▶ **What you are asked to do**
All entries are to be returned verbatim.

______________________________

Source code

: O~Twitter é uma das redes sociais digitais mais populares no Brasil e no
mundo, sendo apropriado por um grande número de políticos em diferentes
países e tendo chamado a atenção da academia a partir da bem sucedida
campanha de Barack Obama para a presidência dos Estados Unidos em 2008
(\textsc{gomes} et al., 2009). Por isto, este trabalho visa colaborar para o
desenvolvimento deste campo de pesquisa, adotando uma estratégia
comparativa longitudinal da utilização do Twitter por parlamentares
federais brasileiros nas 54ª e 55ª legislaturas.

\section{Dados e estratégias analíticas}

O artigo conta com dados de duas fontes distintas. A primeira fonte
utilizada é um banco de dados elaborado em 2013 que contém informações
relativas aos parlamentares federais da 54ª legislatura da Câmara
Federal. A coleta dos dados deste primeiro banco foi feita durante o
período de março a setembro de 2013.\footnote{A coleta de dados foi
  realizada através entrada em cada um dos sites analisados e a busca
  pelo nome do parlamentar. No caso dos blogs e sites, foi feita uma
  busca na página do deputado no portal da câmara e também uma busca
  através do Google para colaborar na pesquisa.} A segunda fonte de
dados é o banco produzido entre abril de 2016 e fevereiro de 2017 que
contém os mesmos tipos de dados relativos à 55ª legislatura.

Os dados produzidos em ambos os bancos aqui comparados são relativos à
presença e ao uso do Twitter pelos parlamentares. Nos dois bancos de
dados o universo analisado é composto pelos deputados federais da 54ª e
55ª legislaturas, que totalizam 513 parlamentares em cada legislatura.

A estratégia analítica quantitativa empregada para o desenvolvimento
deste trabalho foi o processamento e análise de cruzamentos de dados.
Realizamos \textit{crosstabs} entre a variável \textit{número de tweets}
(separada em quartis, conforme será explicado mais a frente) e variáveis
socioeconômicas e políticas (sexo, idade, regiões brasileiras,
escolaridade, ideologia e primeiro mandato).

______________________________

▶ **Task answer**
Source code

: O~Twitter é uma das redes sociais digitais mais populares no Brasil e no
mundo, sendo apropriado por um grande número de políticos em diferentes
países e tendo chamado a atenção da academia a partir da bem sucedida
campanha de Barack Obama para a presidência dos Estados Unidos em 2008
(\textsc{gomes} et al., 2009). Por isto, este trabalho visa colaborar para o
desenvolvimento deste campo de pesquisa, adotando uma estratégia
comparativa longitudinal da utilização do Twitter por parlamentares
federais brasileiros nas 54ª e 55ª legislaturas.

\section{Dados e estratégias analíticas}

O artigo conta com dados de duas fontes distintas. A primeira fonte
utilizada é um banco de dados elaborado em 2013 que contém informações
relativas aos parlamentares federais da 54ª legislatura da Câmara
Federal. A coleta dos dados deste primeiro banco foi feita durante o
período de março a setembro de 2013.\footnote{A coleta de dados foi
  realizada através entrada em cada um dos sites analisados e a busca
  pelo nome do parlamentar. No caso dos blogs e sites, foi feita uma
  busca na página do deputado no portal da câmara e também uma busca
  através do Google para colaborar na pesquisa.} A segunda fonte de
dados é o banco produzido entre abril de 2016 e fevereiro de 2017 que
contém os mesmos tipos de dados relativos à 55ª legislatura.

Os dados produzidos em ambos os bancos aqui comparados são relativos à
presença e ao uso do Twitter pelos parlamentares. Nos dois bancos de
dados o universo analisado é composto pelos deputados federais da 54ª e
55ª legislaturas, que totalizam 513 parlamentares em cada legislatura.

A estratégia analítica quantitativa empregada para o desenvolvimento
deste trabalho foi o processamento e análise de cruzamentos de dados.
Realizamos \textit{crosstabs} entre a variável \textit{número de tweets}
(separada em quartis, conforme será explicado mais a frente) e variáveis
socioeconômicas e políticas (sexo, idade, regiões brasileiras,
escolaridade, ideologia e primeiro mandato).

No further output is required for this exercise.